Which lines of the records below contain the string "effectX"? Report each of them.

(Materials provided Opens)

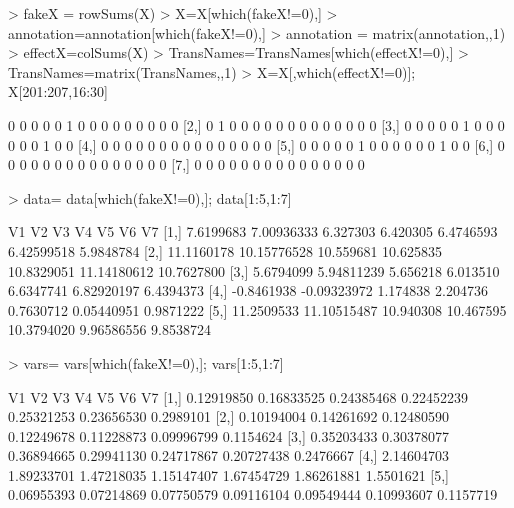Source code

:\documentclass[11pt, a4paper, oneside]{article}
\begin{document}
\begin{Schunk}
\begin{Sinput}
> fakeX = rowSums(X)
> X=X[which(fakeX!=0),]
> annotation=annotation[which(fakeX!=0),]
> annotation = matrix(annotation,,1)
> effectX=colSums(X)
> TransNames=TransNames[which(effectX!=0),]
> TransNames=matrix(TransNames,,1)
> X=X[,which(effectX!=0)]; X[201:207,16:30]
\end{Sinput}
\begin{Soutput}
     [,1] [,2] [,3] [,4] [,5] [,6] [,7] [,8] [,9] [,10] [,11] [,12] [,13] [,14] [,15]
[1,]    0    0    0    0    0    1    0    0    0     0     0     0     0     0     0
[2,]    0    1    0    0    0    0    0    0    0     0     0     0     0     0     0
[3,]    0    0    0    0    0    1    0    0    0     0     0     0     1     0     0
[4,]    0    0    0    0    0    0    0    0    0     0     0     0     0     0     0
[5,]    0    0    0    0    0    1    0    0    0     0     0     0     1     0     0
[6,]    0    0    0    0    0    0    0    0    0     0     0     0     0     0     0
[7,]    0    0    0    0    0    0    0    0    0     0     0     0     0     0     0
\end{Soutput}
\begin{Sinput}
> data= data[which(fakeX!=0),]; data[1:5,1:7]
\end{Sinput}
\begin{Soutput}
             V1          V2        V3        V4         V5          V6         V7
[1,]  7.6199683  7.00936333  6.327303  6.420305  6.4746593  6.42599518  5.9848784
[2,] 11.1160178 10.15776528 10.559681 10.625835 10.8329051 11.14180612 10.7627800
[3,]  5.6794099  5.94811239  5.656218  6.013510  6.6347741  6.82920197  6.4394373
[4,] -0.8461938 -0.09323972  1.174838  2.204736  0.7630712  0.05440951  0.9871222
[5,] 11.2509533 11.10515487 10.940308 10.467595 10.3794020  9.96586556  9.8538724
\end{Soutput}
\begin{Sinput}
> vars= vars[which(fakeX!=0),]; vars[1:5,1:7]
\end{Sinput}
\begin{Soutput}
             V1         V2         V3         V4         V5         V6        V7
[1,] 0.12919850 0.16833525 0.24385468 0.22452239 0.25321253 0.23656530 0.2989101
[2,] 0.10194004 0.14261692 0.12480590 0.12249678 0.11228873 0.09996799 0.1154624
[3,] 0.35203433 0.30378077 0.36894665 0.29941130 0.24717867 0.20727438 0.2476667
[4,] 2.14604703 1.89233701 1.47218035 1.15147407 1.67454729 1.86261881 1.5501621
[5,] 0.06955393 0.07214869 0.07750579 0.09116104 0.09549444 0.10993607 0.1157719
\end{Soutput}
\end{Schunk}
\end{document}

(Materials provided Closes)

● **Reply to the exercise**:
> effectX=colSums(X)
> TransNames=TransNames[which(effectX!=0),]
> X=X[,which(effectX!=0)]; X[201:207,16:30]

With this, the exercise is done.